Exactly except that most tanks are 26 gal and you are at around 200 miles max. It means you simply may need to add more time or carry extra gas.


----------



## Oregon_Camper (Sep 13, 2004)

OK , I see now. The lack of gas every exit will in fact cause a lot of stopping. Thanks for clearing that up.


----------



## Carey (Mar 6, 2012)

I delivered rvs for 3 years. Most Alaska shipments are sent thru Tacoma and barged to Ak. This time of year, the gravel will destroy the nose of the rv. The frost heaves are also very hard on the unit. I would suggest that you pay the extra and barge it out of Tacoma. The repairs that will be needed will end up costing the same as the barge.

Carey


----------



## akjason (Jan 2, 2011)

I actually just got a quote from Tacoma RV of barging shipped being 2800. Far less than me taking time off work, fuel, wear and tear. Total price is right around 24,500. Currently up here no matter which dealer you talk to or private party 2008's are going for around that price.


----------



## akdream (Mar 21, 2006)

akjason,

Did you check with Simmons on Old Seward above Diamond. They had a good selection when we bought ours. They were very helpful. Ours was on the lot so that made it easier. The $2800 is about what I've heard for shipping be boat. I know that people/businesses will 'drive' a new trailer to AK for a price, I don't know what that is.


----------



## akjason (Jan 2, 2011)

akdream said:


> akjason,
> 
> Did you check with Simmons on Old Seward above Diamond. They had a good selection when we bought ours. They were very helpful. Ours was on the lot so that made it easier. The $2800 is about what I've heard for shipping be boat. I know that people/businesses will 'drive' a new trailer to AK for a price, I don't know what that is.
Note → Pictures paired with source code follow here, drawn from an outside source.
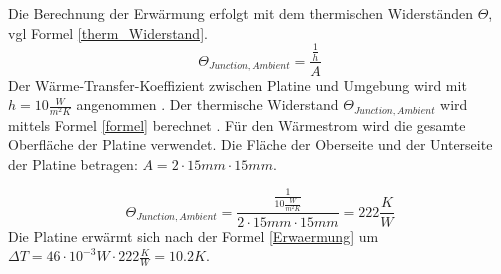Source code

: \documentclass[10pt,a4paper,oneside,abstracton]{scrartcl}
\begin{document}
\begin{multicols}{2}
\noindent
Die Berechnung der Erwärmung erfolgt mit dem thermischen Widerständen $\Theta$, vgl Formel \ref*{therm_Widerstand}.
\begin{equation}
	\Theta_{Junction, Ambient} = \frac{\frac{1}{h}}{A}
	\label{therm_Widerstand}
\end{equation}
Der Wärme-Transfer-Koeffizient zwischen Platine und Umgebung 
wird mit $ h = 10 \frac{W}{m^2K}$ angenommen \cite{TI_Thermal} .\newline
Der thermische Widerstand $\Theta_{Junction, Ambient}$  wird mittels Formel \ref*{formel} berechnet . 
\newline
Für den Wärmestrom wird die gesamte Oberfläche der Platine verwendet. 
Die Fläche der Oberseite und der Unterseite der Platine betragen: \newline
$A = 2\cdot 15mm \cdot 15mm$. 

\begin{equation}
	\Theta_{Junction, Ambient} = \frac{\frac{1}{10 \frac{W}{m^2K}}}{ 2\cdot 15mm \cdot 15mm} = 222 \frac{K}{W}
	\label{formel}
\end{equation}
Die Platine erwärmt sich nach der Formel \ref{Erwaermung} um \newline
$\Delta T = 46 \cdot 10^{-3} W \cdot 222 \frac{K }{W} = 10.2 K  $.


\end{multicols}
\end{document}
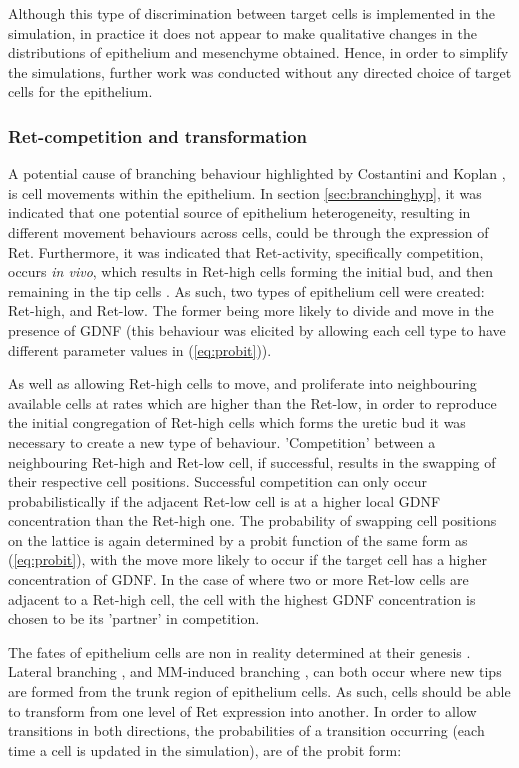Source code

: \documentclass[pdftex,10pt,a4paper,twocolumn]{article}
\begin{document}
Although this type of discrimination between target cells is implemented in the simulation, in practice it does not appear to make qualitative changes in the distributions of epithelium and mesenchyme obtained. Hence, in order to simplify the simulations, further work was conducted without any directed choice of target cells for the epithelium.

\subsubsection{Ret-competition and transformation}
A potential cause of branching behaviour highlighted by Costantini and Koplan \cite{CostantiniFKopan2010}, is cell movements within the epithelium. In section \ref{sec:branchinghyp}, it was indicated that one potential source of epithelium heterogeneity, resulting in different movement behaviours across cells, could be through the expression of Ret. Furthermore, it was indicated that Ret-activity, specifically competition, occurs \textit{in vivo}, which results in Ret-high cells forming the initial bud, and then remaining in the tip cells \cite{Chi2009}. As such, two types of epithelium cell were created: Ret-high, and Ret-low. The former being more likely to divide and move in the presence of GDNF (this behaviour was elicited by allowing each cell type to have different parameter values in (\ref{eq:probit})).

As well as allowing Ret-high cells to move, and proliferate into neighbouring available cells at rates which are higher than the Ret-low, in order to reproduce the initial congregation of Ret-high cells which forms the uretic bud it was necessary to create a new type of behaviour. 'Competition' between a neighbouring Ret-high and Ret-low cell, if successful, results in the swapping of their respective cell positions. Successful competition can only occur probabilistically if the adjacent Ret-low cell is at a higher local GDNF concentration than the Ret-high one. The probability of swapping cell positions on the lattice is again determined by a probit function of the same form as (\ref{eq:probit}), with the move more likely to occur if the target cell has a higher concentration of GDNF. In the case of where two or more Ret-low cells are adjacent to a Ret-high cell, the cell with the highest GDNF concentration is chosen to be its 'partner' in competition.

The fates of epithelium cells are non in reality determined at their genesis \cite{CostantiniFKopan2010}. Lateral branching \cite{watanabe2004real}, and MM-induced branching \cite{sweeney2008developmental}, can both occur where new tips are formed from the trunk region of epithelium cells. As such, cells should be able to transform from one level of Ret expression into another. In order to allow transitions in both directions, the probabilities of a transition occurring (each time a cell is updated in the simulation), are of the probit form:
\end{document}

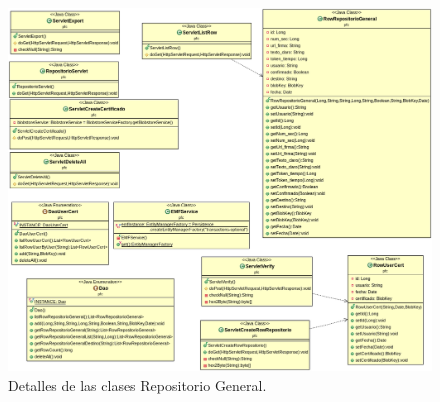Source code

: \begin{figure}[h]
  \centering
    \includegraphics[scale=0.4]{./GoogleAppEngine/imagenes/UML_repositorio.png}
  \caption{Detalles de las clases Repositorio General.}
  \label{fig:clasesReposotorioGeneral}
\end{figure}

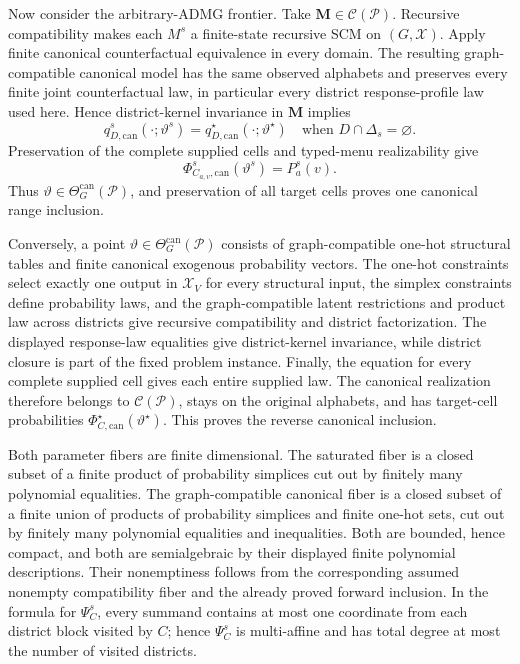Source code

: Now consider the arbitrary-ADMG frontier. Take \(\mathbf M\in\mathcal C(\mathcal P)\). Recursive compatibility makes each \(M^s\) a finite-state recursive SCM on \((G,\mathcal X)\). Apply finite canonical counterfactual equivalence in every domain. The resulting graph-compatible canonical model has the same observed alphabets and preserves every finite joint counterfactual law, in particular every district response-profile law used here. Hence district-kernel invariance in \(\mathbf M\) implies
\[
q_{D,\mathrm{can}}^s(\cdot;\vartheta^s)
=q_{D,\mathrm{can}}^\star(\cdot;\vartheta^\star)
\quad\text{when }D\cap\Delta_s=\varnothing.
\]
Preservation of the complete supplied cells and typed-menu realizability give
\[
\Phi_{C_{a,v},\mathrm{can}}^s(\vartheta^s)=P_a^s(v).
\]
Thus \(\vartheta\in\Theta_G^{\mathrm{can}}(\mathcal P)\), and preservation of all target cells proves one canonical range inclusion.

Conversely, a point \(\vartheta\in\Theta_G^{\mathrm{can}}(\mathcal P)\) consists of graph-compatible one-hot structural tables and finite canonical exogenous probability vectors. The one-hot constraints select exactly one output in \(\mathcal X_V\) for every structural input, the simplex constraints define probability laws, and the graph-compatible latent restrictions and product law across districts give recursive compatibility and district factorization. The displayed response-law equalities give district-kernel invariance, while district closure is part of the fixed problem instance. Finally, the equation for every complete supplied cell gives each entire supplied law. The canonical realization therefore belongs to \(\mathcal C(\mathcal P)\), stays on the original alphabets, and has target-cell probabilities \(\Phi_{C,\mathrm{can}}^\star(\vartheta^\star)\). This proves the reverse canonical inclusion.

Both parameter fibers are finite dimensional. The saturated fiber is a closed subset of a finite product of probability simplices cut out by finitely many polynomial equalities. The graph-compatible canonical fiber is a closed subset of a finite union of products of probability simplices and finite one-hot sets, cut out by finitely many polynomial equalities and inequalities. Both are bounded, hence compact, and both are semialgebraic by their displayed finite polynomial descriptions. Their nonemptiness follows from the corresponding assumed nonempty compatibility fiber and the already proved forward inclusion. In the formula for \(\Psi_C^s\), every summand contains at most one coordinate from each district block visited by \(C\); hence \(\Psi_C^s\) is multi-affine and has total degree at most the number of visited districts.

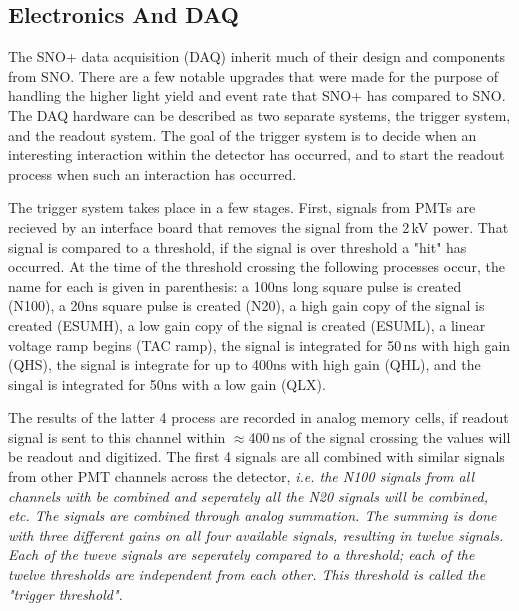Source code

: \subsection{Electronics And DAQ}
The SNO+ data acquisition (DAQ) inherit much of their design and components from
SNO.
There are a few notable upgrades that were made for the purpose of handling the
higher light yield and event rate that SNO+ has compared to SNO.
The DAQ hardware can be described as two separate systems, the trigger system,
and the readout system.
The goal of the trigger system is to decide when an interesting interaction
within the detector has occurred, and to start the readout process when such an
interaction has occurred.

The trigger system takes place in a few stages.
First, signals from PMTs are recieved by an interface board that
removes the signal from the 2\,kV power.
That signal is compared to a threshold, if the signal is over threshold a "hit"
has occurred.
At the time of the threshold crossing the following processes occur, the name for each is given
in parenthesis:
a 100ns long square pulse is created (N100), a 20ns square pulse is created (N20),
a high gain copy of the signal is created (ESUMH), a low gain copy of the signal
is created (ESUML), a linear voltage ramp begins (TAC ramp), the signal is integrated for
50\,ns with high gain (QHS), the signal is integrate for up to 400ns with high gain (QHL),
and the singal is integrated for 50ns with a low gain (QLX).

The results of the latter 4 process are recorded in analog memory cells,
if readout signal is sent to this channel within $\approx$400\,ns of the
signal crossing the values will be readout and digitized.
The first 4 signals are all combined with similar signals from
other PMT channels across the detector, \it{i.e.} the N100 signals
from all channels with be combined and seperately all the
N20 signals will be combined, \it{etc}.
The signals are combined through analog summation.
The summing is done with three different gains on all
four available signals, resulting in twelve signals.
Each of the tweve signals are seperately compared to a threshold;
each of the twelve thresholds are independent from each other.
This threshold is called the "trigger threshold".

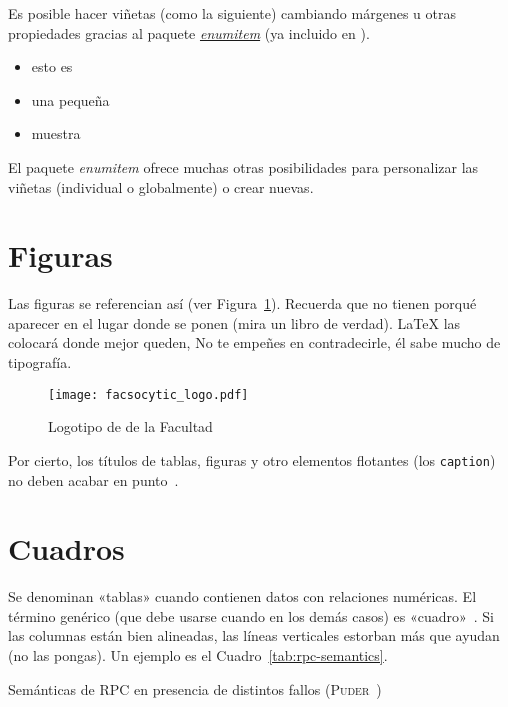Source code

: Es posible hacer viñetas (como la siguiente) cambiando márgenes u otras propiedades gracias al paquete \href{http://mirror.ctan.org/macros/latex/contrib/enumitem/enumitem.pdf}{\emph{enumitem}} (ya incluido en \gitatfg).

\begin{itemize}[noitemsep, label=$\triangleright$]
  \item esto es
  \item una pequeña
  \item muestra
\end{itemize}

El paquete \emph{enumitem} ofrece muchas otras posibilidades para personalizar las viñetas (individual o globalmente) o crear nuevas.


\section{Figuras}

Las figuras se referencian así (ver Figura~\ref{fig:fac}). Recuerda que no tienen porqué aparecer en el lugar donde se ponen (mira un libro de verdad). \LaTeX{} las colocará donde mejor queden, No te empeñes en contradecirle, él sabe mucho de tipografía.

\begin{figure}[!h]
\begin{center}
  \texttt{[image: facsocytic\_logo.pdf]}
  \caption{Logotipo de de la Facultad}
  \label{fig:fac}
\end{center}
\end{figure}

Por cierto, los títulos de tablas, figuras y otro elementos flotantes (los \texttt{caption}) no deben acabar en punto~\cite{sousa}.


\section{Cuadros}
\label{sec:uncuadro}

Se denominan «tablas» cuando contienen datos con relaciones numéricas. El término genérico (que debe usarse cuando en los demás casos) es «cuadro»~\cite{sousa}. Si las columnas están bien alineadas, las líneas verticales estorban más que ayudan (no las pongas). Un ejemplo es el Cuadro~\ref{tab:rpc-semantics}.

\begin{table}[hp]
  \centering
  {\small
  
  }
  \caption[Semánticas de \acs{RPC} en presencia de distintos fallos]{Semánticas de \acs{RPC} en presencia de distintos fallos (\textsc{Puder}~\cite{puder05:_distr_system_archit})}
  \label{tab:rpc-semantics}
\end{table}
From what I heard was Simmons went under a couple of years back. For the price quotes I am getting from the lower 48, it seems like I will end up getting a lot more trailer for the money rather than buying locally. Out of curiosity what is your vehicle and trailer setup? I'm not sure if my 1/2 ton will pull around the 250RS all too well, as it's about 1200lbs dry more than the 210RS.

I did look into doing my own shipping, however I do like the idea of having the dealer take care of the shipping issues for liability.


----------